* What the exercise asks *
Exactly and only the lines from the first entry through the line with "### 了解5G卡的基础知识" should be copied, both ends included, with no pictures.

═══

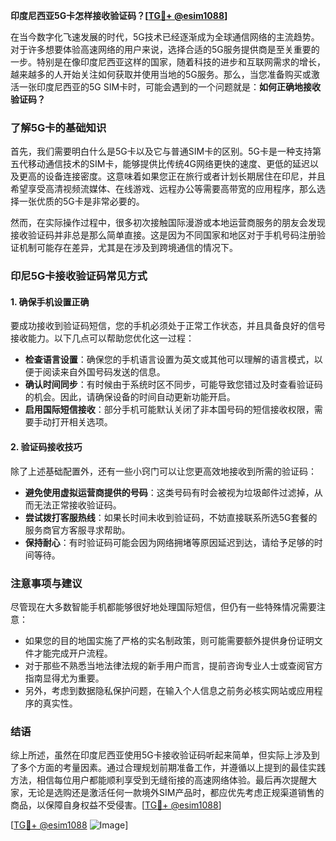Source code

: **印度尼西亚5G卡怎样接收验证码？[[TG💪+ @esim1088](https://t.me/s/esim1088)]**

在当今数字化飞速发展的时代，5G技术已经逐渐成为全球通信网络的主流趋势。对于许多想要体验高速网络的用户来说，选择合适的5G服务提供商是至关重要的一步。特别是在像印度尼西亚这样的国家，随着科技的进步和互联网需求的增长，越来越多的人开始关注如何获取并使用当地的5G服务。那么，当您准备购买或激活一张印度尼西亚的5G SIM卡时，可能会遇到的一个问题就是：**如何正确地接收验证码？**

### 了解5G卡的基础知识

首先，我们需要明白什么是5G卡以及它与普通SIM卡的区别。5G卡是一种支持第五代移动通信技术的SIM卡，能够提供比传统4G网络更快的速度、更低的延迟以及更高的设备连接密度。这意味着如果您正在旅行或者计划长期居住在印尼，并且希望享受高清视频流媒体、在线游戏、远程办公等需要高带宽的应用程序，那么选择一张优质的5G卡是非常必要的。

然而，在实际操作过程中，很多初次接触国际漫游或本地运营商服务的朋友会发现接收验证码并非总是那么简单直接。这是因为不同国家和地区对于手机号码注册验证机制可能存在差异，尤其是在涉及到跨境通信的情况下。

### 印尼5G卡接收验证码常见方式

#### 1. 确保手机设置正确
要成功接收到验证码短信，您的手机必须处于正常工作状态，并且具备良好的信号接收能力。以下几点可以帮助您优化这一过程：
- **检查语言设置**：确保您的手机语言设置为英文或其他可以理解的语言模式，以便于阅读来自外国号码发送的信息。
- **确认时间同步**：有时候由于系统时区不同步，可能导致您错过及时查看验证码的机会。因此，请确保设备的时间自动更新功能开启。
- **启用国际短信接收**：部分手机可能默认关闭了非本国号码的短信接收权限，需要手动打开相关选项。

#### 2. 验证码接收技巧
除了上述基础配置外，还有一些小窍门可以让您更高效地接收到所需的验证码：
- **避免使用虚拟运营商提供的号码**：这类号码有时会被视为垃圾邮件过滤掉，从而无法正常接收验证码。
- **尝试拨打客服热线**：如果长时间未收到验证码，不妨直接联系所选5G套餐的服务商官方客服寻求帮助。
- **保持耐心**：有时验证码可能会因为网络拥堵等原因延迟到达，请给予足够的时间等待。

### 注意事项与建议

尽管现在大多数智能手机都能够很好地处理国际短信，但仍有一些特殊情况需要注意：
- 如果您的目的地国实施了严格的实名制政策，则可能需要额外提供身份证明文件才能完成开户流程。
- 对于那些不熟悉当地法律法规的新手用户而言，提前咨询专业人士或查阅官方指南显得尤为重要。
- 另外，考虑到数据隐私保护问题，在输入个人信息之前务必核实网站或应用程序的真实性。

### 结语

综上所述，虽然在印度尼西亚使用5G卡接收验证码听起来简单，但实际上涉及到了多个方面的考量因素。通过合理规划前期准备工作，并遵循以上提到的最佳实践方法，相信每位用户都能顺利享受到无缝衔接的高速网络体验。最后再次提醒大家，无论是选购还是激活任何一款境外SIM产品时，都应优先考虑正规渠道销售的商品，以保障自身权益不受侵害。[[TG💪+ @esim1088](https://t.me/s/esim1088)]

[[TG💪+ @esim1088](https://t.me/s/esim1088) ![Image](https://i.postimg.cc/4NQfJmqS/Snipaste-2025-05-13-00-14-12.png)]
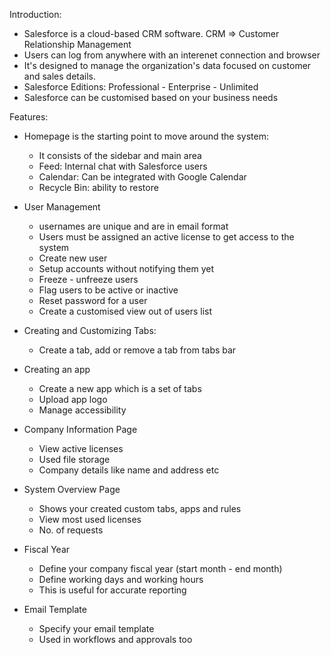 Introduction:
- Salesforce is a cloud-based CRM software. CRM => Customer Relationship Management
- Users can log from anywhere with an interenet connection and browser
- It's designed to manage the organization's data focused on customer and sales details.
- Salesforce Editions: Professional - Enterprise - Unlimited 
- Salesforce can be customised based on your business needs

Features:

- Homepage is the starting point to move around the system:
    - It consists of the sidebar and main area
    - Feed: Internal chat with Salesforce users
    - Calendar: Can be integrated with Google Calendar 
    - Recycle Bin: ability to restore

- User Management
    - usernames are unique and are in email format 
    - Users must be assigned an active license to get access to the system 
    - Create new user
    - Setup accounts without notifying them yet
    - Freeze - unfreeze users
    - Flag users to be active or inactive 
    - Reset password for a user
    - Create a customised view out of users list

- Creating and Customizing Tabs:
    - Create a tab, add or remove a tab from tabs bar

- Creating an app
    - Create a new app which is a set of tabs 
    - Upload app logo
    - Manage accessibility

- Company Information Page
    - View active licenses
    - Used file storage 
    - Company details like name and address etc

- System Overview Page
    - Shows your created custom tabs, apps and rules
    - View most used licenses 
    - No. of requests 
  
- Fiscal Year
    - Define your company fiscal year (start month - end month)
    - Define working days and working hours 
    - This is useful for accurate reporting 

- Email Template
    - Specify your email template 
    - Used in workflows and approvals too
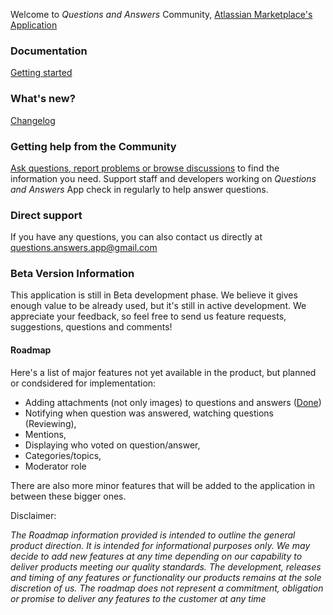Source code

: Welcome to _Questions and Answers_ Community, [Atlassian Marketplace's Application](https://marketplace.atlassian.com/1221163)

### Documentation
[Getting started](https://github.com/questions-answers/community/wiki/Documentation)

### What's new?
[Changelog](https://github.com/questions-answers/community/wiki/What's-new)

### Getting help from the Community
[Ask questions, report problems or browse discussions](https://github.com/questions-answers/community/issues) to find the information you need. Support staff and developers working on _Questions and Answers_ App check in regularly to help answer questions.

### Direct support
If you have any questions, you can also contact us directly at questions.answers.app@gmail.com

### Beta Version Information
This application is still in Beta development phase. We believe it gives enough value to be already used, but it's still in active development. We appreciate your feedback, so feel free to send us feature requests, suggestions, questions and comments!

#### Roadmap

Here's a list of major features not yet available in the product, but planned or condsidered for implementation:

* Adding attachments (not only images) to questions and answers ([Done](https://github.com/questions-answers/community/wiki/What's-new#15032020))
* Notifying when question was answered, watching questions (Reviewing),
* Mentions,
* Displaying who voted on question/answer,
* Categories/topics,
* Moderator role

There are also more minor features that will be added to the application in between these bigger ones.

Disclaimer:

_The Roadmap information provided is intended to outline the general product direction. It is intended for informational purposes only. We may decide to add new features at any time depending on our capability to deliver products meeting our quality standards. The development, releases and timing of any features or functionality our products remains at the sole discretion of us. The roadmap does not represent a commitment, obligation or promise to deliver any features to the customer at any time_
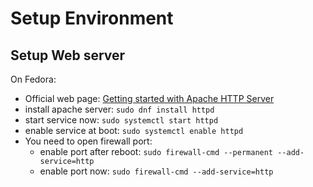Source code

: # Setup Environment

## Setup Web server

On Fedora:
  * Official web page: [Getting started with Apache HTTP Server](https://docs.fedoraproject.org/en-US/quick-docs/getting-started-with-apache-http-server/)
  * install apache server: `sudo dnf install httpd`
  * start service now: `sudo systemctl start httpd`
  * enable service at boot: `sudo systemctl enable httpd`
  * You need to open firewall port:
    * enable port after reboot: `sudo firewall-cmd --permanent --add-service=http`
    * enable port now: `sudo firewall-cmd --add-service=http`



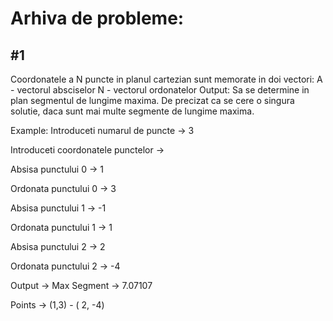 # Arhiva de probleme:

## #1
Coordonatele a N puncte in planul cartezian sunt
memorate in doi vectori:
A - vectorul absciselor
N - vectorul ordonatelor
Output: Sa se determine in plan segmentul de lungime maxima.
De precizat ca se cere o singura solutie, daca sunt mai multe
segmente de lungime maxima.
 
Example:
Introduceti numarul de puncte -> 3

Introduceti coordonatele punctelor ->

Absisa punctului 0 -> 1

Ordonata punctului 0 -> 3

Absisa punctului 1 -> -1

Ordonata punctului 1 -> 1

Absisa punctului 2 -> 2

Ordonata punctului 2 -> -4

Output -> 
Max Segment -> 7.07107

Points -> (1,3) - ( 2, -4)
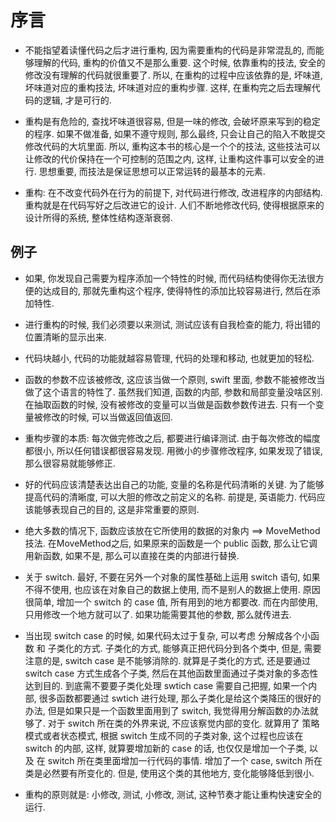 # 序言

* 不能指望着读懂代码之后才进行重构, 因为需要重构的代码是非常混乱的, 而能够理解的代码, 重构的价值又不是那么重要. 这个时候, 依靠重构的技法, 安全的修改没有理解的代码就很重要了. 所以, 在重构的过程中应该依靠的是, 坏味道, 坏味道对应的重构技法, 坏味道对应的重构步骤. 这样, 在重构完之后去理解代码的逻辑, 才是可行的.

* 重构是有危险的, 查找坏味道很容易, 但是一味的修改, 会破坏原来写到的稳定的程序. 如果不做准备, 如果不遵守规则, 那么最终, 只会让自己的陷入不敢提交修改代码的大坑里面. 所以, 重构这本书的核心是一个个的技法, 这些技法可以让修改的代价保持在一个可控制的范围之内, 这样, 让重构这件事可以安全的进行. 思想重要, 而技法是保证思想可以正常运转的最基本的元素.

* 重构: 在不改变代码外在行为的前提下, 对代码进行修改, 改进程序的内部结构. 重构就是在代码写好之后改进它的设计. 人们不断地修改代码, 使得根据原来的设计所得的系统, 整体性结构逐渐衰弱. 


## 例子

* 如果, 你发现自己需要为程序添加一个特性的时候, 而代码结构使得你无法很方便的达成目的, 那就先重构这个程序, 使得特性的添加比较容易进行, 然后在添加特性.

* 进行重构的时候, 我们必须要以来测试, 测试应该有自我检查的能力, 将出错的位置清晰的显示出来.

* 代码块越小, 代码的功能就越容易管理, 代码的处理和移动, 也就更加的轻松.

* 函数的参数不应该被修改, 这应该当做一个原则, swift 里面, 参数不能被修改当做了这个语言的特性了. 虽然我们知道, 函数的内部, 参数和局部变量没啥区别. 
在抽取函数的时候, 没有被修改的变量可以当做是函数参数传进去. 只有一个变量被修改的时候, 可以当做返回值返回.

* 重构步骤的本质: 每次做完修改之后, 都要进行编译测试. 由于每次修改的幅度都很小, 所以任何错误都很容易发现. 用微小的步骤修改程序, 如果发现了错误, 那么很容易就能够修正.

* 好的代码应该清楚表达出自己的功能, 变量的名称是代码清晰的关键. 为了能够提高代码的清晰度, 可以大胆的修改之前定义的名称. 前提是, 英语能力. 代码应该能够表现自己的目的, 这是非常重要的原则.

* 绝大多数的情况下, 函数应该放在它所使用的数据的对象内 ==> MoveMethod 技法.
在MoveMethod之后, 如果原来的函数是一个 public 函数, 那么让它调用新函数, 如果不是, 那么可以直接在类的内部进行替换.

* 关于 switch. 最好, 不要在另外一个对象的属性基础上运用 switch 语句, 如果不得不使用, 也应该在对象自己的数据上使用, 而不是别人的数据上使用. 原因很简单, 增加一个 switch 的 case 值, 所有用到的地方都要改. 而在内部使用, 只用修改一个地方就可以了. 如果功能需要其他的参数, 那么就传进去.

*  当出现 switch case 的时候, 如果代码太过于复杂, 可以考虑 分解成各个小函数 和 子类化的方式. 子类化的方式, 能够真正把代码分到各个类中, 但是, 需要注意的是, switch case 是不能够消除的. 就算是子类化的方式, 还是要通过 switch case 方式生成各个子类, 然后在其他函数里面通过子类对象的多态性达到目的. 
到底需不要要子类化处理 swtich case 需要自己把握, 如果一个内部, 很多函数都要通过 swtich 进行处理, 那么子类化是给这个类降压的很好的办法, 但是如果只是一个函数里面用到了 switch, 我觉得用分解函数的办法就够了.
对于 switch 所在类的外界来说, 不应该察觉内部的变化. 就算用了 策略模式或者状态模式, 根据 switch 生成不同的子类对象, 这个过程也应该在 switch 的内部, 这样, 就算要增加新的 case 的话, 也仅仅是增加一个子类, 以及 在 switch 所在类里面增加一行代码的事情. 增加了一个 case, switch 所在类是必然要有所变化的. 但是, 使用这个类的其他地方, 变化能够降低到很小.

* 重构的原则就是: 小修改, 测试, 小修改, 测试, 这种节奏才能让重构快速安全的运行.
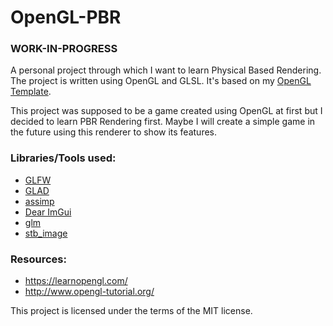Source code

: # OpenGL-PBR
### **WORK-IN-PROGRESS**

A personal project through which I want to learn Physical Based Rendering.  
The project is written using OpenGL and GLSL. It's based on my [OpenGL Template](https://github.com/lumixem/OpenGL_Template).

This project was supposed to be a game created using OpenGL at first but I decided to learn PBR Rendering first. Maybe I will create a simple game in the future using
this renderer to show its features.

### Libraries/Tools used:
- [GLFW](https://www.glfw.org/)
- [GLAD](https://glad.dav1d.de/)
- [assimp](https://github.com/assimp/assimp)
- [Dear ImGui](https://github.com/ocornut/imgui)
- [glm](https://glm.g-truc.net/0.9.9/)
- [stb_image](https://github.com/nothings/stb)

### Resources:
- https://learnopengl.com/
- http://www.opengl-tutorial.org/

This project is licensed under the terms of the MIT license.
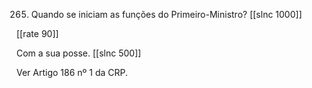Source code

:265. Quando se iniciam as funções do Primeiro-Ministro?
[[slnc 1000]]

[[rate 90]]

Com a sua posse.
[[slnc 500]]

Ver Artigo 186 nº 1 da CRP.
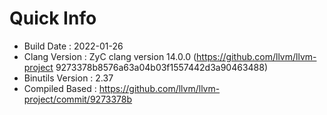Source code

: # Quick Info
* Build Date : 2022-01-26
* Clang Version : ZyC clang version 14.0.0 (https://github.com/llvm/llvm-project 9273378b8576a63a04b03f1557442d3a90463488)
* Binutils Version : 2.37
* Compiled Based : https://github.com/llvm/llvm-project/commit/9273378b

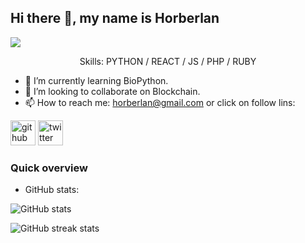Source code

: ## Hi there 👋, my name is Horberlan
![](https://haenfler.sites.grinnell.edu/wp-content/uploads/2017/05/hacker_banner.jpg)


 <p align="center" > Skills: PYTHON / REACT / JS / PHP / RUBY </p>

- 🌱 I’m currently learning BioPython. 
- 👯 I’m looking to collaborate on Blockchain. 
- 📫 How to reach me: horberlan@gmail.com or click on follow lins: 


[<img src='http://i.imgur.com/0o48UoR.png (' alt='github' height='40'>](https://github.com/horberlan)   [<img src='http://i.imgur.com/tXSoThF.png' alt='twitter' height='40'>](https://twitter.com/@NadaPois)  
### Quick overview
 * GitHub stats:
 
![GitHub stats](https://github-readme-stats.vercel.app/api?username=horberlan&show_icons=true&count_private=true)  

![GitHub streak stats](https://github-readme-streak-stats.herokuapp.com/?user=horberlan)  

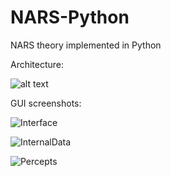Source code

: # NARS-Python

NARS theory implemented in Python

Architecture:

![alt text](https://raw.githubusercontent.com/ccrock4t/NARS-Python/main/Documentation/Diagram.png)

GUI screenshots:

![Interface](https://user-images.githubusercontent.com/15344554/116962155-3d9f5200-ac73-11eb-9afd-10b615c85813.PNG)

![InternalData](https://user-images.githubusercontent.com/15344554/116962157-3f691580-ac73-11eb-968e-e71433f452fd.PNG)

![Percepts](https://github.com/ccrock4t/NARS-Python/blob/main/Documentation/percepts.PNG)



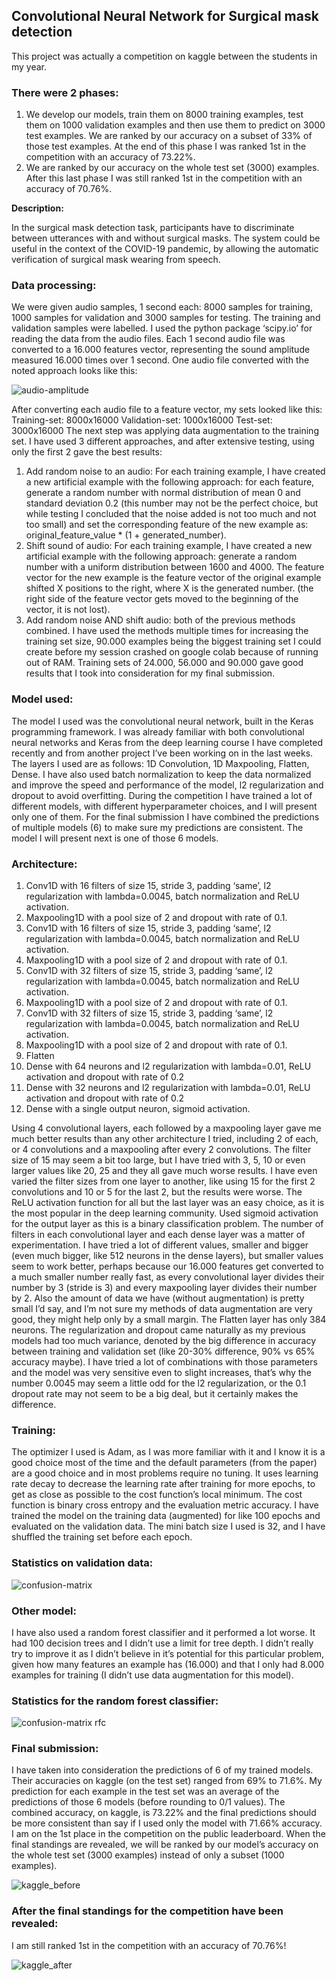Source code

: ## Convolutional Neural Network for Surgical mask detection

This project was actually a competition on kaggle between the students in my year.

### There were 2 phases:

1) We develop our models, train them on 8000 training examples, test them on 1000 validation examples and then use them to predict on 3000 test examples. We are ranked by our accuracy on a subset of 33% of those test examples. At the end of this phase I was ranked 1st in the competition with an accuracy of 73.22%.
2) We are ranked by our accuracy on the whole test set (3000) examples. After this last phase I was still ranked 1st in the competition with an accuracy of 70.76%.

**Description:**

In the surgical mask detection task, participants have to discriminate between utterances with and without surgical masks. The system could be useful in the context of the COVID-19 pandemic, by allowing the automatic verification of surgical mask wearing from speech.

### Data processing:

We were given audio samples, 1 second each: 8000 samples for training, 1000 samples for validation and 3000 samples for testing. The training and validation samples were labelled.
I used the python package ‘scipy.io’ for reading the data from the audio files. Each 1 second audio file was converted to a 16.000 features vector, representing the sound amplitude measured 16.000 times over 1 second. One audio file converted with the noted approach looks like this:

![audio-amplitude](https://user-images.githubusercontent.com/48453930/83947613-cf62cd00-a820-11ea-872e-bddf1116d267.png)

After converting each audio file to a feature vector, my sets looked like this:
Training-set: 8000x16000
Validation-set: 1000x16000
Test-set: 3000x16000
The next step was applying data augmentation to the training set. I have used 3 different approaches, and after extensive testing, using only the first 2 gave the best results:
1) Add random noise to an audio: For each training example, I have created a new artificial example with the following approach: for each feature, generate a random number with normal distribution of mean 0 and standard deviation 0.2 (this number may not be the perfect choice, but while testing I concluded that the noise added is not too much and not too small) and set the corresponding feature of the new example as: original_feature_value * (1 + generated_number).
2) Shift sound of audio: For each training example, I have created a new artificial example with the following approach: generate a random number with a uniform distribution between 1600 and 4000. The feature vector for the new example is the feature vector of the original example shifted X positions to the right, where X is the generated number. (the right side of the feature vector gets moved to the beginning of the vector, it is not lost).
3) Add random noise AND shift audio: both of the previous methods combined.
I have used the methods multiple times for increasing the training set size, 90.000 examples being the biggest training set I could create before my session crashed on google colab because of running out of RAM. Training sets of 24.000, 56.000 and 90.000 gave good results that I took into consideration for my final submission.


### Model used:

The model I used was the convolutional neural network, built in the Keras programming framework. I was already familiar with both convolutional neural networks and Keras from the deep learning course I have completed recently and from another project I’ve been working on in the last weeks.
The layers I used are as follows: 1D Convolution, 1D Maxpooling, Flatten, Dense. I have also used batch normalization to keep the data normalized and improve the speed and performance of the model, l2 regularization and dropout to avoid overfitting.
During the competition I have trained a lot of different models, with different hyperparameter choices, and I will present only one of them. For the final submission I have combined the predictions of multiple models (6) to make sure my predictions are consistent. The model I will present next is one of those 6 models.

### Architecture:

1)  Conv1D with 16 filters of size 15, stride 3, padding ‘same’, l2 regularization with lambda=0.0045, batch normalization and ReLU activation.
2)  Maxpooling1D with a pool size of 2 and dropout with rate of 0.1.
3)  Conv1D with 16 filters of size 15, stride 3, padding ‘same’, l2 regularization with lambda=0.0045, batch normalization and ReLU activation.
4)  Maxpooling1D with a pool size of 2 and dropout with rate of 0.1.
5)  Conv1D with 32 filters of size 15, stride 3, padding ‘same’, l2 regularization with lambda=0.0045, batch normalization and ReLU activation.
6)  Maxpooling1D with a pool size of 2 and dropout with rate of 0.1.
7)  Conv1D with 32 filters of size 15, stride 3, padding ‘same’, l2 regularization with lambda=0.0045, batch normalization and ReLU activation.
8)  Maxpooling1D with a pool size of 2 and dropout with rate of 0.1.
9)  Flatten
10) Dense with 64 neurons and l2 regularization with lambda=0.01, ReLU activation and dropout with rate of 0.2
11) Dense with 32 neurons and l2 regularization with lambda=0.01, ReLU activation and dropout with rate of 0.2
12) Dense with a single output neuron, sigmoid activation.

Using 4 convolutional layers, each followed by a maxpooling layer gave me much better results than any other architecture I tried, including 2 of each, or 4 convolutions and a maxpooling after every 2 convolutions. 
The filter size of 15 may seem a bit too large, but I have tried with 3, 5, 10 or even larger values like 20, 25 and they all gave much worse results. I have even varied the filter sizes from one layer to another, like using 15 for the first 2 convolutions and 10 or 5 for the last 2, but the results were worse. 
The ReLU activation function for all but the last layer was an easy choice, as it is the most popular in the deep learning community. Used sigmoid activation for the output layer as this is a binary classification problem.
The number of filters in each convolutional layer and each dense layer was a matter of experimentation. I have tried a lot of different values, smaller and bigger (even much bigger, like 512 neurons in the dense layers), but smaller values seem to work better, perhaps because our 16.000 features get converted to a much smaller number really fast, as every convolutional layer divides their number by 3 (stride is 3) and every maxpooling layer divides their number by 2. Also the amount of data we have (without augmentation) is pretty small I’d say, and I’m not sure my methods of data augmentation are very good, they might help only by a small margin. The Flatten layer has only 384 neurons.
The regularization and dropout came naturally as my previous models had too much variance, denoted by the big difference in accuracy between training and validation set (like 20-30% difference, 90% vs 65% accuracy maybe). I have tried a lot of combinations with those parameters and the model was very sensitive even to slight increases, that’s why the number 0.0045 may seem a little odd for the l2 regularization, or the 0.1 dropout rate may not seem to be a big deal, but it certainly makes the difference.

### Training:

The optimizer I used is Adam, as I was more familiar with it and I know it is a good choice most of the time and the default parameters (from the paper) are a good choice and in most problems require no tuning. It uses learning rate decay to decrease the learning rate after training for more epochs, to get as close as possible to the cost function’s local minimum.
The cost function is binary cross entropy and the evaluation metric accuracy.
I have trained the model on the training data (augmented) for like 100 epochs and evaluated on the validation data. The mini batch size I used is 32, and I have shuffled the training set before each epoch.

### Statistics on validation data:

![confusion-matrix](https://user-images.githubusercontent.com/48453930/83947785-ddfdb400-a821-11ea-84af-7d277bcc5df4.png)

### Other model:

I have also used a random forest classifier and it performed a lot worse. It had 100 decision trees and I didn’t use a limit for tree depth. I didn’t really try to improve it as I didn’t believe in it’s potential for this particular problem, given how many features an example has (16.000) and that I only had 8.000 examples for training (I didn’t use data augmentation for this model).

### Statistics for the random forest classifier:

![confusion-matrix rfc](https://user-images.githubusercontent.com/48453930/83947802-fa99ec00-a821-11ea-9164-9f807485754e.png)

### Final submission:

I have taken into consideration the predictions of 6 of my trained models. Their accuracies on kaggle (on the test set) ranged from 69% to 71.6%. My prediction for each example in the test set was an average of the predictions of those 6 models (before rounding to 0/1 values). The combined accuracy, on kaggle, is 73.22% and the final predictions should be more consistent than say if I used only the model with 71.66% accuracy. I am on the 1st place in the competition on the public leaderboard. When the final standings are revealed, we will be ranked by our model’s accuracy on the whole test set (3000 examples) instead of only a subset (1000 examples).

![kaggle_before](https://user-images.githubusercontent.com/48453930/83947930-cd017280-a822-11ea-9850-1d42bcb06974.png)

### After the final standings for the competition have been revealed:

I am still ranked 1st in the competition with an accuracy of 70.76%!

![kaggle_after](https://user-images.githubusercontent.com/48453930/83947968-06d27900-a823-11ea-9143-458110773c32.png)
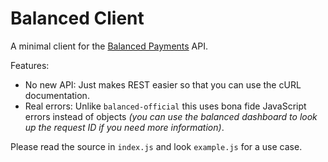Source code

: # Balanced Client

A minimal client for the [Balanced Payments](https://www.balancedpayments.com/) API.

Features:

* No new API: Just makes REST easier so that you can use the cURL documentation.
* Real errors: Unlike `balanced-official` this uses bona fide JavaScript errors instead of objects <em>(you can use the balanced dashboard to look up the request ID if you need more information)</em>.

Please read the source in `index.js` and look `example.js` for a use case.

═══

* Response *
Source code

: **印度尼西亚5G卡怎样接收验证码？[[TG💪+ @esim1088](https://t.me/s/esim1088)]**

在当今数字化飞速发展的时代，5G技术已经逐渐成为全球通信网络的主流趋势。对于许多想要体验高速网络的用户来说，选择合适的5G服务提供商是至关重要的一步。特别是在像印度尼西亚这样的国家，随着科技的进步和互联网需求的增长，越来越多的人开始关注如何获取并使用当地的5G服务。那么，当您准备购买或激活一张印度尼西亚的5G SIM卡时，可能会遇到的一个问题就是：**如何正确地接收验证码？**

### 了解5G卡的基础知识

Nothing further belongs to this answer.